Abstract:
Aiming at the problems of large workload and low intelligence of the current infrared image-based overheating defect detection techniques for composite insulators, and the poor accuracy and poor generalization performance of the traditional image segmentation methods in complex backgrounds, an overheating defect detection method is proposed for composite insulators based on instance segmentation network Mask R-CNN. Firstly, in order to improve the accuracy of segmentation, the Mask R-CNN network is improved according to the idea of Cascade R-CNN, and the data augmentation and transfer learning methods are used for model training to improve the network performance. Secondly, the result obtained by deep segmentation network is further optimized by using traditional image processing methods such as skeletonization, so that the final segmentation result only covers the core rod of the composite insulators.
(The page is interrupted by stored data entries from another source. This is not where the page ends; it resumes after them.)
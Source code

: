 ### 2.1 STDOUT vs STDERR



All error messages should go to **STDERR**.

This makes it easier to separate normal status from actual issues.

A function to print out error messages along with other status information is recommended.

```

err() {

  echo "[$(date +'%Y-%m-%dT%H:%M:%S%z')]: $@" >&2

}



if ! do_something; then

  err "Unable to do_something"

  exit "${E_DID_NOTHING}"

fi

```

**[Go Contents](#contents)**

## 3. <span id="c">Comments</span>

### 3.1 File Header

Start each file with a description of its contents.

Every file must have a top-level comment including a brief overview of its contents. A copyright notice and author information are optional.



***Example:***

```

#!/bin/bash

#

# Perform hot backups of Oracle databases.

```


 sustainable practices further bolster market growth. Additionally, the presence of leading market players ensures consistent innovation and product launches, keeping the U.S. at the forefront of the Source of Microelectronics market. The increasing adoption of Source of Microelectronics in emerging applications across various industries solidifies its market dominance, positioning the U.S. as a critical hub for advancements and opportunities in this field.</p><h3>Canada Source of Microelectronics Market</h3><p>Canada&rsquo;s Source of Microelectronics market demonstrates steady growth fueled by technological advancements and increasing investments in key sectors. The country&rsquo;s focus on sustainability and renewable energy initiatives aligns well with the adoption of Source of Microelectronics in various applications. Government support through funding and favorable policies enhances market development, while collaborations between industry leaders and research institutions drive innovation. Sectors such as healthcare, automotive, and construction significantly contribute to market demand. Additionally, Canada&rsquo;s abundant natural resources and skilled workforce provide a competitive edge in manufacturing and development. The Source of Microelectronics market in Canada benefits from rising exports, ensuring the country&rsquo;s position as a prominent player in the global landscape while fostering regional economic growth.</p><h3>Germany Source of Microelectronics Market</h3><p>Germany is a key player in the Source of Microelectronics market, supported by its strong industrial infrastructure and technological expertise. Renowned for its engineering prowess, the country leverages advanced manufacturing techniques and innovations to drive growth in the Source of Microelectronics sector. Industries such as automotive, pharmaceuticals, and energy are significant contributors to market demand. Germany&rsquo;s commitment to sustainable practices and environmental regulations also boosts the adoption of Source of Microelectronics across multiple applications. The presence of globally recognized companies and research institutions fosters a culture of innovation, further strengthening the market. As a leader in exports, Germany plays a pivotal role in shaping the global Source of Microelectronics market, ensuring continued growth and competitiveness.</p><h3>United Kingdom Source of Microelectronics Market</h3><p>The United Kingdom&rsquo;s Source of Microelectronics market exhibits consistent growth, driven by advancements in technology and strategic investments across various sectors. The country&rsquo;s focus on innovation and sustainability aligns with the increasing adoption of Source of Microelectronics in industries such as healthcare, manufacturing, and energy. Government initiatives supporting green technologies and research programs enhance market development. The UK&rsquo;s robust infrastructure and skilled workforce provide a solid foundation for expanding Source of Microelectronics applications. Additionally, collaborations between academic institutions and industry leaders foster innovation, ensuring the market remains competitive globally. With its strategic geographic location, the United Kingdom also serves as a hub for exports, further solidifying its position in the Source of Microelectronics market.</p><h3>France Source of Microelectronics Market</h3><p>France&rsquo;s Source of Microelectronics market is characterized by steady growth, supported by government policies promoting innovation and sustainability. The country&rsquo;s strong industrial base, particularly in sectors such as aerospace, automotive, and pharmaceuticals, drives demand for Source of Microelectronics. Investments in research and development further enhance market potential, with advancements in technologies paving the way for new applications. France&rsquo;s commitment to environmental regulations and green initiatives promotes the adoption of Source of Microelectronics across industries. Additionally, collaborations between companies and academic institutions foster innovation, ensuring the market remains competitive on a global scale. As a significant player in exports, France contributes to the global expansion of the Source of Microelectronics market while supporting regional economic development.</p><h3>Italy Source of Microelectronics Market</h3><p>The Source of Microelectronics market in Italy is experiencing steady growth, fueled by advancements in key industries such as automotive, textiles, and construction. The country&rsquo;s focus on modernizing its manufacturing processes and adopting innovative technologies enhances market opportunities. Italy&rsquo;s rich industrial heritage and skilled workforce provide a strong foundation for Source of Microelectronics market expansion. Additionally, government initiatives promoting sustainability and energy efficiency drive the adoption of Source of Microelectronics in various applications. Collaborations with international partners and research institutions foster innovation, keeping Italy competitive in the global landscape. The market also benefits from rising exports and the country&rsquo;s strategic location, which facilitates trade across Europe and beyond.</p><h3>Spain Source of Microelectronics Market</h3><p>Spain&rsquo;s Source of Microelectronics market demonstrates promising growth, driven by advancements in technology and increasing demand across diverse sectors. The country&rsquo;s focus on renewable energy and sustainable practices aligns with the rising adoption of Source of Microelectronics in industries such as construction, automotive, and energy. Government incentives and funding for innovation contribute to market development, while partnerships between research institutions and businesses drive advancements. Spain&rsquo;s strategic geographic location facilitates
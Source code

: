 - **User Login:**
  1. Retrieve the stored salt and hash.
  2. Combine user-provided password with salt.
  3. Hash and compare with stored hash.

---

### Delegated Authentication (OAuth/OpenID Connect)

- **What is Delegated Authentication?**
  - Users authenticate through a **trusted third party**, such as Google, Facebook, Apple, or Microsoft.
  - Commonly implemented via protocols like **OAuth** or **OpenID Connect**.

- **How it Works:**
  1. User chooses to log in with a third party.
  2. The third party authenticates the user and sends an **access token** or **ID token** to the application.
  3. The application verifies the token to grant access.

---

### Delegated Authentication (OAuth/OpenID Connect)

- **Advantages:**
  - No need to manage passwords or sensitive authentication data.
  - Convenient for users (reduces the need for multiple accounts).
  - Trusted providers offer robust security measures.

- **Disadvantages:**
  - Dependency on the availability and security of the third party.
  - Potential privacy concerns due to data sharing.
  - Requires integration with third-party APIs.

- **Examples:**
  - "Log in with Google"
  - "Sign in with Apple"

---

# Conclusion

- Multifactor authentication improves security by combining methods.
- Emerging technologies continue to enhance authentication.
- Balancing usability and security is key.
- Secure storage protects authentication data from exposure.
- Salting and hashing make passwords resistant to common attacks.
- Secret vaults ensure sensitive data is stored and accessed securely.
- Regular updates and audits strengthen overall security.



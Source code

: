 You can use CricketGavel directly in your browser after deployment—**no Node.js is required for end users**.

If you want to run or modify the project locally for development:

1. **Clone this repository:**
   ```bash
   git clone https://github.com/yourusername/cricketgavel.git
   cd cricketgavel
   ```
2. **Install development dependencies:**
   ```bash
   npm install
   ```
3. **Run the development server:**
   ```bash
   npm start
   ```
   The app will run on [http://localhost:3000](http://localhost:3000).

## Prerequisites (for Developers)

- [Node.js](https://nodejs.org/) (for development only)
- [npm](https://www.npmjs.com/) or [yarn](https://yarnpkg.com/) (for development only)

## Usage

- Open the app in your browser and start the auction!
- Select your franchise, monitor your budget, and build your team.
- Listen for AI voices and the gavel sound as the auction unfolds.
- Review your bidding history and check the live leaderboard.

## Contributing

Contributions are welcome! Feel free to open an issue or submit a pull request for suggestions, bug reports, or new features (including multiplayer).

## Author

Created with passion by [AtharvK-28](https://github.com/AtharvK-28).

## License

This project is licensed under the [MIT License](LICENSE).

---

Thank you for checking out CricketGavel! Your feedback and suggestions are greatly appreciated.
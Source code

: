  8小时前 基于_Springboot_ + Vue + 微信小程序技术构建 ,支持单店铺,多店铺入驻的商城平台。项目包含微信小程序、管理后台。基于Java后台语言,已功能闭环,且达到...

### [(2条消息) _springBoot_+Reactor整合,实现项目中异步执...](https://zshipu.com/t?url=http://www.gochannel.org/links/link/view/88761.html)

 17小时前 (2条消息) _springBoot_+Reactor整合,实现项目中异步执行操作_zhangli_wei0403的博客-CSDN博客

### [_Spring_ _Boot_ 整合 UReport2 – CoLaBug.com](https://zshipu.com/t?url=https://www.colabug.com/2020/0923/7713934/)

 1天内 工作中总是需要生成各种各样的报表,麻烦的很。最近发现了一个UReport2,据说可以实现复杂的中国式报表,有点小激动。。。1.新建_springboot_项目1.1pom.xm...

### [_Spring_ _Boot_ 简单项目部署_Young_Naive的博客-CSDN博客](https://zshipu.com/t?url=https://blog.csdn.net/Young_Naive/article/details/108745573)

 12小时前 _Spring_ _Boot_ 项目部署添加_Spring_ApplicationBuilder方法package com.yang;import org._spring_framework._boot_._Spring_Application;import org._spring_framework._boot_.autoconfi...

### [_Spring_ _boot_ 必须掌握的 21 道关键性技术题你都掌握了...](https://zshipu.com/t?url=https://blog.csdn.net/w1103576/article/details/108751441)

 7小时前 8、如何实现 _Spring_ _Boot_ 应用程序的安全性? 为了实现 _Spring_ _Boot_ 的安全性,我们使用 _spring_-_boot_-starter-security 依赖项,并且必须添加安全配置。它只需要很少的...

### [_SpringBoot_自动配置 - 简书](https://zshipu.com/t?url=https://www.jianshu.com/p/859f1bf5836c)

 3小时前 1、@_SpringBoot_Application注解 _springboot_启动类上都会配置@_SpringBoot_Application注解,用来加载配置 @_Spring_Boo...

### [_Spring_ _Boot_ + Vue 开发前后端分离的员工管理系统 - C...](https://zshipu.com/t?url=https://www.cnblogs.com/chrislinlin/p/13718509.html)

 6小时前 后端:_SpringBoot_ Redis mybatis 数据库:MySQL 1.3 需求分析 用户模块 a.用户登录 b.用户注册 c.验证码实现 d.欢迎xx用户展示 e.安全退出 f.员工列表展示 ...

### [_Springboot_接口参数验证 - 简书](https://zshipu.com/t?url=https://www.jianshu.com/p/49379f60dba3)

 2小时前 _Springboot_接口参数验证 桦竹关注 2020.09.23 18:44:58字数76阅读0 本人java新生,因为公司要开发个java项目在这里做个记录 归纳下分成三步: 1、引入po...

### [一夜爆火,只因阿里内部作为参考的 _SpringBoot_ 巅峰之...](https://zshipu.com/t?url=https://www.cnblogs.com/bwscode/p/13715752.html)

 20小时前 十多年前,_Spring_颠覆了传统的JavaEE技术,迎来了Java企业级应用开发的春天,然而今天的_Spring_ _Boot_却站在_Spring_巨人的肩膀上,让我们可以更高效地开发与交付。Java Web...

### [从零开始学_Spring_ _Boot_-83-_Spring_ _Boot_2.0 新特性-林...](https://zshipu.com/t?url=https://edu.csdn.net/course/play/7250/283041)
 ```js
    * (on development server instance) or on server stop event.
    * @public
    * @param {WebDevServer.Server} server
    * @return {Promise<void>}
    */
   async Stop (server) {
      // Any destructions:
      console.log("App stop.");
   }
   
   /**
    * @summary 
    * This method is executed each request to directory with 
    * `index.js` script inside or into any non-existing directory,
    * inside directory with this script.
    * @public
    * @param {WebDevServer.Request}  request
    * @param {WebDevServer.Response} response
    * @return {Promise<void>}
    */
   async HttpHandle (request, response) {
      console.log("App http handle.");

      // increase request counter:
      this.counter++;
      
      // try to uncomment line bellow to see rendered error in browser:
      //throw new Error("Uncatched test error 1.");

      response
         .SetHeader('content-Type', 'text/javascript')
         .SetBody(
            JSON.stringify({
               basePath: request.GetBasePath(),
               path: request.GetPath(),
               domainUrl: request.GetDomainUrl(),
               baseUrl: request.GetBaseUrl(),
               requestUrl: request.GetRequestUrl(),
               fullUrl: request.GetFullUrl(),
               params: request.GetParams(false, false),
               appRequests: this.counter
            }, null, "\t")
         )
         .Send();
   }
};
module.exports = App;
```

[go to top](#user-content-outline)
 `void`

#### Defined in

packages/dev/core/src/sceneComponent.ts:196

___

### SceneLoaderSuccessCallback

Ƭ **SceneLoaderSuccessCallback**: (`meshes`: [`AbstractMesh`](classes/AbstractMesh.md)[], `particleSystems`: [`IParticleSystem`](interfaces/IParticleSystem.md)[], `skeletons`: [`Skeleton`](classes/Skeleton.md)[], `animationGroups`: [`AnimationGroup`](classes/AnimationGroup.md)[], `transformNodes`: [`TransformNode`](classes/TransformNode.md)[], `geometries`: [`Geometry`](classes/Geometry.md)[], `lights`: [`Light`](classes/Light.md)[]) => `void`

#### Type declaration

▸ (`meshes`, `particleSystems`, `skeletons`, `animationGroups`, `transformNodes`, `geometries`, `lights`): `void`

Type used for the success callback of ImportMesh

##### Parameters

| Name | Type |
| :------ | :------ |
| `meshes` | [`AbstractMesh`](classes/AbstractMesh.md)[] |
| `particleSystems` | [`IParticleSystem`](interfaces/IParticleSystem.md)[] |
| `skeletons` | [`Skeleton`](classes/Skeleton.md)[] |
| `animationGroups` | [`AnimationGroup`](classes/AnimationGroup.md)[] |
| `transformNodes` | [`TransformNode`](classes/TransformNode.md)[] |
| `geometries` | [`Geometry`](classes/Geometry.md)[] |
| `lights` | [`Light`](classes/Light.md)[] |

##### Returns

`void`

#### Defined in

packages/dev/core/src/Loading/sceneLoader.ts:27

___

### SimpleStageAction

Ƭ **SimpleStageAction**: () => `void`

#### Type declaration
Finally, the temperature data in the infrared image is directly read and converted into the actual temperature value, and the grade of overheating defects is judged according to the relevant methods and criteria provided in
DL /
T664—2016 Infrared Diagnostic Application Specification for Live Equipment. The results show that the algorithm proposed in this paper has a high detection accuracy of 100% for the infrared images of composite insulators with serious and urgent defects, but has false detection occurrence for the infrared images without overheating defects or with general defects. On the whole, the accuracy rate of 93% is achieved in defect detection of test sets.